For each line of the data below that holds "running", copy the line.
------ INPUT ------
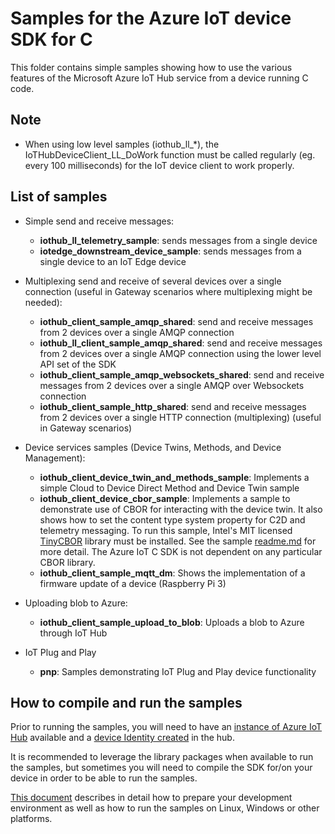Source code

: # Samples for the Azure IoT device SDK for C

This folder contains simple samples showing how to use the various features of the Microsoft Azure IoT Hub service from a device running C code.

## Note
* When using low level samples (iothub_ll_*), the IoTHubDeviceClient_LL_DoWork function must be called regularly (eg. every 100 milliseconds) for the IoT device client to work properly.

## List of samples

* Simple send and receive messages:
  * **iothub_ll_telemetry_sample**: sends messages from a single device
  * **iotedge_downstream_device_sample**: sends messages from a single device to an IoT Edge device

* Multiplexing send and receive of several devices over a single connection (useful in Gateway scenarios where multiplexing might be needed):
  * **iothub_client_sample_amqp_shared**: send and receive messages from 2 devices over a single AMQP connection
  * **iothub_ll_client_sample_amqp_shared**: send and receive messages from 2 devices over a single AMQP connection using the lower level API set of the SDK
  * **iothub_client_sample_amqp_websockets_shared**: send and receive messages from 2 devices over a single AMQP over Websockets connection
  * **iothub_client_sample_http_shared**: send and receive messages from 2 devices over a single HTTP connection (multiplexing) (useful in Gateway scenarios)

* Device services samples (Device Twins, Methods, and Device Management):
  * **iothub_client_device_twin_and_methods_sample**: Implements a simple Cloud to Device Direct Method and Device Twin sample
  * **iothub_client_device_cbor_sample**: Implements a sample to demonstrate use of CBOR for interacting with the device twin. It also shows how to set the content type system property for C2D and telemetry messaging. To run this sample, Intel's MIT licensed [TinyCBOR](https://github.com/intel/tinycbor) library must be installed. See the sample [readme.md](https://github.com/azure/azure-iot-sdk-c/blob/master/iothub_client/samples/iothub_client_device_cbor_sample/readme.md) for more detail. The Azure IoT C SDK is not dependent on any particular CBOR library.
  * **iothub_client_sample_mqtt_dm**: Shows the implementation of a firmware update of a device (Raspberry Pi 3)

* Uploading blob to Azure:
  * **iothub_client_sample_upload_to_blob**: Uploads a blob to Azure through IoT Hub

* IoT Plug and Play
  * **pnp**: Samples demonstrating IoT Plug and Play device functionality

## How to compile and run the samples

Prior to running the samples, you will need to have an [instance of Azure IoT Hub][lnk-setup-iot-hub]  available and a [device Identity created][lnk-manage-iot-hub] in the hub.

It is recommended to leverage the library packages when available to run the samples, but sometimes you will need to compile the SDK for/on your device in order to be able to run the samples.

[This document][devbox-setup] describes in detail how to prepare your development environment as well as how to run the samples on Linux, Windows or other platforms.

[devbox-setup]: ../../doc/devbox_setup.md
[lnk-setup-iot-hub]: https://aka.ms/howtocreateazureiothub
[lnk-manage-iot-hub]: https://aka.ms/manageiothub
------
### WRITTEN REPLY
This folder contains simple samples showing how to use the various features of the Microsoft Azure IoT Hub service from a device running C code.
Prior to running the samples, you will need to have an [instance of Azure IoT Hub][lnk-setup-iot-hub]  available and a [device Identity created][lnk-manage-iot-hub] in the hub.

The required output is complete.